The structure contains infinite zigzag chains of boron atoms. Each boron atom is coordinated by seven iron atoms in a slightly distorted monocapped trigonal-prismatic arrangement and has two neighbouring boron atoms. The B–B distance is about 178 pm, while Fe–B distances are approximately 215–220 pm and Fe–Fe distances are about 240–272 pm. Adjacent boron-centred trigonal prisms share rectangular faces, producing infinite columns through the crystal structure.

FeB is a soft ferromagnetic material at room temperature and becomes paramagnetic above its Curie temperature of about 325 °C (598 K).

Single crystals of FeB show pronounced magnetocrystalline anisotropy. The principal magnetic domains are arranged parallel to the axis of easy magnetization and perpendicular to the axis of hard magnetization. On the (010) crystal face, band-like and zigzag magnetic domains occur together with smaller rhombic closure domains. The resulting pattern has been described as rows and zigzags of asterisk-like features. The principal domain boundaries are preferentially oriented along the [001] crystallographic direction.
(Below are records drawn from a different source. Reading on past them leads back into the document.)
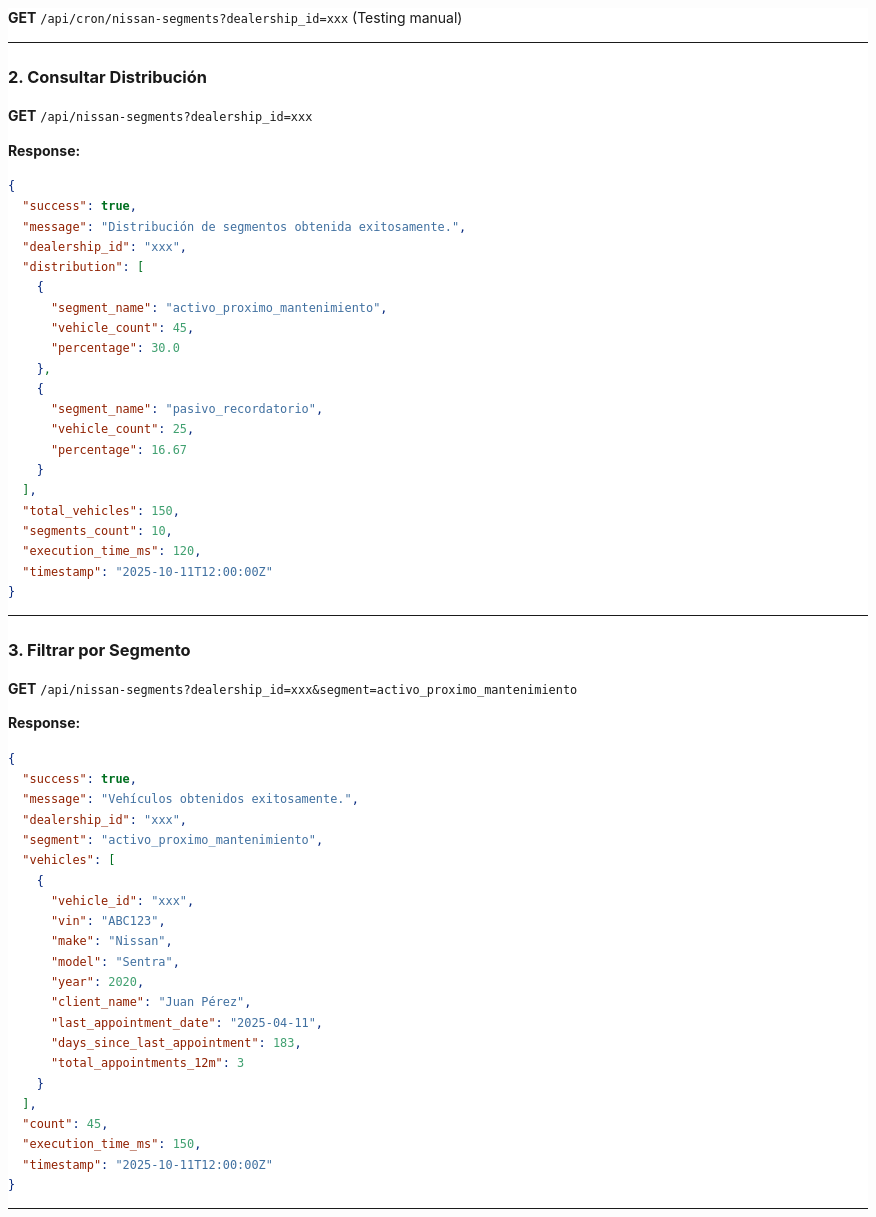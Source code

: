 **GET** `/api/cron/nissan-segments?dealership_id=xxx` (Testing manual)

---

### 2. Consultar Distribución

**GET** `/api/nissan-segments?dealership_id=xxx`

**Response:**
```json
{
  "success": true,
  "message": "Distribución de segmentos obtenida exitosamente.",
  "dealership_id": "xxx",
  "distribution": [
    {
      "segment_name": "activo_proximo_mantenimiento",
      "vehicle_count": 45,
      "percentage": 30.0
    },
    {
      "segment_name": "pasivo_recordatorio",
      "vehicle_count": 25,
      "percentage": 16.67
    }
  ],
  "total_vehicles": 150,
  "segments_count": 10,
  "execution_time_ms": 120,
  "timestamp": "2025-10-11T12:00:00Z"
}
```

---

### 3. Filtrar por Segmento

**GET** `/api/nissan-segments?dealership_id=xxx&segment=activo_proximo_mantenimiento`

**Response:**
```json
{
  "success": true,
  "message": "Vehículos obtenidos exitosamente.",
  "dealership_id": "xxx",
  "segment": "activo_proximo_mantenimiento",
  "vehicles": [
    {
      "vehicle_id": "xxx",
      "vin": "ABC123",
      "make": "Nissan",
      "model": "Sentra",
      "year": 2020,
      "client_name": "Juan Pérez",
      "last_appointment_date": "2025-04-11",
      "days_since_last_appointment": 183,
      "total_appointments_12m": 3
    }
  ],
  "count": 45,
  "execution_time_ms": 150,
  "timestamp": "2025-10-11T12:00:00Z"
}
```

---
FeB is very hard, with reported Vickers hardness values of approximately 15–22 GPa, but it is also brittle. As a result, FeB-rich layers formed during boriding can be susceptible to cracking and spalling and are generally less desirable than tougher Fe_{2}B-rich layers.

Powdered FeB begins to oxidize in air at temperatures around 300 °C. Bulk material is more resistant to oxidation because of its lower surface area.

== Preparation ==
Iron monoboride can be prepared by direct reaction of iron with boron at high temperature:

Fe + B → FeB

It can also be obtained by reduction of iron compounds in the presence of boron-containing reagents.

A nanoscale iron boride material can be prepared by reacting lithium borohydride with iron(II) bromide in a high-boiling ether solvent. The initially formed product is an ultrafine, pyrophoric, X-ray-amorphous material that nevertheless shows local FeB-type ordering.

On annealing at about 450 °C, this amorphous product develops a more distinct FeB-like structure. Further heating to about 1050 °C produces crystalline α-FeB, while heating to still higher temperatures converts it into β-FeB.